I think real influence is something much more mysterious and unconscious than we’re used to thinking. When Louise Glück won the Nobel Prize recently (news that I was absolutely ecstatic about, by the way, having long admired her work), I saw many poets on Twitter come forward to describe the specific ways that she had influenced them. I wouldn’t call that influence; I call that teaching. There needs to be a word for what happens when a poem or a book gets so woven into your DNA that you can’t even recognize it on your own anymore. It cannot be seen with the naked eye because it is the eye, the instrument with which things are seen. Anyway, I think T.S. Eliot and Harold Bloom have both showed how meaningful influence is often negative. As humans, and especially as artists, we yearn for freedom, and for some of us that means freedom from influence. Every time I get compared to another writer, it’s usually one whose work I did not read when young enough to be influenced by them.
8. Whom of today’s writers do you admire the most and why?

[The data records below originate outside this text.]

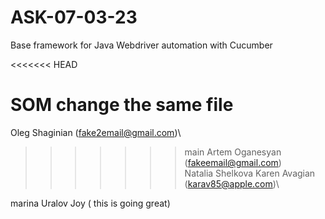# ASK-07-03-23

Base framework for Java Webdriver automation with Cucumber

<<<<<<< HEAD

SOM change the same file
=======
Oleg Shaginian (fake2email@gmail.com)\
>>>>>>> main
Artem Oganesyan (fakeemail@gmail.com)\
Natalia Shelkova
Karen Avagian (karav85@apple.com)\
> 
>


marina Uralov Joy ( this is going great)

I think the word “admire” is interesting because it’s a synonym of “love” but it implies a distance, possibly even something like insincerity. Suffice it to say that I equally admire all today’s writers who swim upstream in a world that’s generally hostile to the kind of authenticity that writing demands.
9. Why do you write, as opposed to doing anything else?
Oh, I do plenty of other things. My friend D.A. Powell puts it this way: “I’m trying not to write.” I think what he means is that, with poetry especially, writing is a more-or-less safe place to act out one’s fantasies. The fantasy that one can live for ever, for example, or the fantasy of blamelessness, that all one’s problems have been created by outside forces. Don’t get me wrong: writing, when it’s going really well, is my number one favourite thing to do. When it’s not going well, which is really quite often, I start wishing I knew how to carve wood, or analyse the stock market, or make blockbuster movies from home.
10. What would you say to someone who asked you “How do you become a writer?”
If you can avoid becoming one, consider yourself lucky.
11. Tell me about the writing projects you have on at the moment.
My first book, How to Be Better by Being Worse, is out from BOA Editions, Ltd., in April 2021. You may now pre-order it on Amazon.com. I’m working on a series of epigrams, as well as a collection of craft essays. I’ve done a fair amount of teaching, and I’ve noticed how often I repeat myself about certain things, that I’ve decided to write those things down.
2 thoughts on “Wombwell Rainbow Interviews: Justin Jannise”
Thank you for interviewing Justin Jannise. He is one of the better writing teachers that I have had. Remain well during this pandemic.
You’re more than welcome, Lisa. Tell me more about your writing so far.